▶ _Recorded data_
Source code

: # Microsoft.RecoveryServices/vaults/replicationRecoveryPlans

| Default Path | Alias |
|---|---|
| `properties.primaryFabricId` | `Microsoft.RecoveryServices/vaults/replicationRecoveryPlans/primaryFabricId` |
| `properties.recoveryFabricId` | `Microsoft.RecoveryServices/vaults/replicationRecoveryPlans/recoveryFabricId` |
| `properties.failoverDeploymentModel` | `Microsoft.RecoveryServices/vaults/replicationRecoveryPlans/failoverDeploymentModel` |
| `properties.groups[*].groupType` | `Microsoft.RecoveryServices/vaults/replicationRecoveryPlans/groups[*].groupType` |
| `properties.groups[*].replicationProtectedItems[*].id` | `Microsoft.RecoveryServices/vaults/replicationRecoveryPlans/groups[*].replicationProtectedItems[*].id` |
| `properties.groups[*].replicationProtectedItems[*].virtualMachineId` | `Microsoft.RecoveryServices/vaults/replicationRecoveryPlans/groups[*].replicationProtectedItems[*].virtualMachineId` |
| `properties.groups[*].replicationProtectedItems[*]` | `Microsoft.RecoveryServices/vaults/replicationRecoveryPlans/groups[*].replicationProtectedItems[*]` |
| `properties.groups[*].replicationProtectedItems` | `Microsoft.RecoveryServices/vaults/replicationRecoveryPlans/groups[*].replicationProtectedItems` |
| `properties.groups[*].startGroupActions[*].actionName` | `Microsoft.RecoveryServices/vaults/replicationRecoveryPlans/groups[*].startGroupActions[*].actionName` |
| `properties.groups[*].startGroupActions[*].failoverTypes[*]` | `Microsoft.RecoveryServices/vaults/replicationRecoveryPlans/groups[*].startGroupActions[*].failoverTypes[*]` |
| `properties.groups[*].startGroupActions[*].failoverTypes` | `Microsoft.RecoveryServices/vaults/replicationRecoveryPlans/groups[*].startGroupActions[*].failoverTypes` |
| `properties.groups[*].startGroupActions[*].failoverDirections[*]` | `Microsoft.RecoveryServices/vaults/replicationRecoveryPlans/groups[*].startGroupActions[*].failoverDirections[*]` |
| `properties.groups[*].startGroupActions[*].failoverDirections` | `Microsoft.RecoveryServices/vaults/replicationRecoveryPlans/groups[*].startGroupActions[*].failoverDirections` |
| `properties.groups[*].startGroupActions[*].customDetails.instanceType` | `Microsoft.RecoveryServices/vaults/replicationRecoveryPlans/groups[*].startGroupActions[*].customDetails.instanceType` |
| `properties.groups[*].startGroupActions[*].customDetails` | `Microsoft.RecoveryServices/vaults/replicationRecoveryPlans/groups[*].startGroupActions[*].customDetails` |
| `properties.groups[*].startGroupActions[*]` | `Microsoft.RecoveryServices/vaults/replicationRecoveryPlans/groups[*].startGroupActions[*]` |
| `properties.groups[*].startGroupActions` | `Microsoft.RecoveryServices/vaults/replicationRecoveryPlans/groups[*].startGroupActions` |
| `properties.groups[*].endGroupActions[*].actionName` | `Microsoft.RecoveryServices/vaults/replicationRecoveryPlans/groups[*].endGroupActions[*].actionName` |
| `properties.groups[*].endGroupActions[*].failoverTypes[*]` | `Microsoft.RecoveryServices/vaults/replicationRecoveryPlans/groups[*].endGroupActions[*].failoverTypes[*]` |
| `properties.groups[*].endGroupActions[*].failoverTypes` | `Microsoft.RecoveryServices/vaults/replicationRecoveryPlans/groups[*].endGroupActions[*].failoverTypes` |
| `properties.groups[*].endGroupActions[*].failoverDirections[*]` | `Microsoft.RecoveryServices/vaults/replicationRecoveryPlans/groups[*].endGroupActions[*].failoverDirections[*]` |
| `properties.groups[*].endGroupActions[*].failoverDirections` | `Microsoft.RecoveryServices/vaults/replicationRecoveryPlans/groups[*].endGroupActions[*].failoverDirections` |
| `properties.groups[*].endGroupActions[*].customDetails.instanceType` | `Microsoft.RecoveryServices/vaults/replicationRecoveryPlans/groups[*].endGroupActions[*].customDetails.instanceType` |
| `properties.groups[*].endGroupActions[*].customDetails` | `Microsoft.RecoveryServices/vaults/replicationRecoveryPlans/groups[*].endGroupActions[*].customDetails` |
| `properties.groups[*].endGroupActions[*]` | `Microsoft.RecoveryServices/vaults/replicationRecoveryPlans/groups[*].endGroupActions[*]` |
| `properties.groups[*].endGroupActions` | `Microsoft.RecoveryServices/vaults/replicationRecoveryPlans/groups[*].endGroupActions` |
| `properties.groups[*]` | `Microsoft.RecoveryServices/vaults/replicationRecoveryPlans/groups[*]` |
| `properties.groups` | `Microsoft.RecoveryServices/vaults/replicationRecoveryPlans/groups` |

▶ _What needs to be done_
Reproduce the whole listing above, word for word.

▶ _The completed task_
Source code

: # Microsoft.RecoveryServices/vaults/replicationRecoveryPlans

| Default Path | Alias |
|---|---|
| `properties.primaryFabricId` | `Microsoft.RecoveryServices/vaults/replicationRecoveryPlans/primaryFabricId` |
| `properties.recoveryFabricId` | `Microsoft.RecoveryServices/vaults/replicationRecoveryPlans/recoveryFabricId` |
| `properties.failoverDeploymentModel` | `Microsoft.RecoveryServices/vaults/replicationRecoveryPlans/failoverDeploymentModel` |
| `properties.groups[*].groupType` | `Microsoft.RecoveryServices/vaults/replicationRecoveryPlans/groups[*].groupType` |
| `properties.groups[*].replicationProtectedItems[*].id` | `Microsoft.RecoveryServices/vaults/replicationRecoveryPlans/groups[*].replicationProtectedItems[*].id` |
| `properties.groups[*].replicationProtectedItems[*].virtualMachineId` | `Microsoft.RecoveryServices/vaults/replicationRecoveryPlans/groups[*].replicationProtectedItems[*].virtualMachineId` |
| `properties.groups[*].replicationProtectedItems[*]` | `Microsoft.RecoveryServices/vaults/replicationRecoveryPlans/groups[*].replicationProtectedItems[*]` |
| `properties.groups[*].replicationProtectedItems` | `Microsoft.RecoveryServices/vaults/replicationRecoveryPlans/groups[*].replicationProtectedItems` |
| `properties.groups[*].startGroupActions[*].actionName` | `Microsoft.RecoveryServices/vaults/replicationRecoveryPlans/groups[*].startGroupActions[*].actionName` |
| `properties.groups[*].startGroupActions[*].failoverTypes[*]` | `Microsoft.RecoveryServices/vaults/replicationRecoveryPlans/groups[*].startGroupActions[*].failoverTypes[*]` |
| `properties.groups[*].startGroupActions[*].failoverTypes` | `Microsoft.RecoveryServices/vaults/replicationRecoveryPlans/groups[*].startGroupActions[*].failoverTypes` |
| `properties.groups[*].startGroupActions[*].failoverDirections[*]` | `Microsoft.RecoveryServices/vaults/replicationRecoveryPlans/groups[*].startGroupActions[*].failoverDirections[*]` |
| `properties.groups[*].startGroupActions[*].failoverDirections` | `Microsoft.RecoveryServices/vaults/replicationRecoveryPlans/groups[*].startGroupActions[*].failoverDirections` |
| `properties.groups[*].startGroupActions[*].customDetails.instanceType` | `Microsoft.RecoveryServices/vaults/replicationRecoveryPlans/groups[*].startGroupActions[*].customDetails.instanceType` |
| `properties.groups[*].startGroupActions[*].customDetails` | `Microsoft.RecoveryServices/vaults/replicationRecoveryPlans/groups[*].startGroupActions[*].customDetails` |
| `properties.groups[*].startGroupActions[*]` | `Microsoft.RecoveryServices/vaults/replicationRecoveryPlans/groups[*].startGroupActions[*]` |
| `properties.groups[*].startGroupActions` | `Microsoft.RecoveryServices/vaults/replicationRecoveryPlans/groups[*].startGroupActions` |
| `properties.groups[*].endGroupActions[*].actionName` | `Microsoft.RecoveryServices/vaults/replicationRecoveryPlans/groups[*].endGroupActions[*].actionName` |
| `properties.groups[*].endGroupActions[*].failoverTypes[*]` | `Microsoft.RecoveryServices/vaults/replicationRecoveryPlans/groups[*].endGroupActions[*].failoverTypes[*]` |
| `properties.groups[*].endGroupActions[*].failoverTypes` | `Microsoft.RecoveryServices/vaults/replicationRecoveryPlans/groups[*].endGroupActions[*].failoverTypes` |
| `properties.groups[*].endGroupActions[*].failoverDirections[*]` | `Microsoft.RecoveryServices/vaults/replicationRecoveryPlans/groups[*].endGroupActions[*].failoverDirections[*]` |
| `properties.groups[*].endGroupActions[*].failoverDirections` | `Microsoft.RecoveryServices/vaults/replicationRecoveryPlans/groups[*].endGroupActions[*].failoverDirections` |
| `properties.groups[*].endGroupActions[*].customDetails.instanceType` | `Microsoft.RecoveryServices/vaults/replicationRecoveryPlans/groups[*].endGroupActions[*].customDetails.instanceType` |
| `properties.groups[*].endGroupActions[*].customDetails` | `Microsoft.RecoveryServices/vaults/replicationRecoveryPlans/groups[*].endGroupActions[*].customDetails` |
| `properties.groups[*].endGroupActions[*]` | `Microsoft.RecoveryServices/vaults/replicationRecoveryPlans/groups[*].endGroupActions[*]` |
| `properties.groups[*].endGroupActions` | `Microsoft.RecoveryServices/vaults/replicationRecoveryPlans/groups[*].endGroupActions` |
| `properties.groups[*]` | `Microsoft.RecoveryServices/vaults/replicationRecoveryPlans/groups[*]` |
| `properties.groups` | `Microsoft.RecoveryServices/vaults/replicationRecoveryPlans/groups` |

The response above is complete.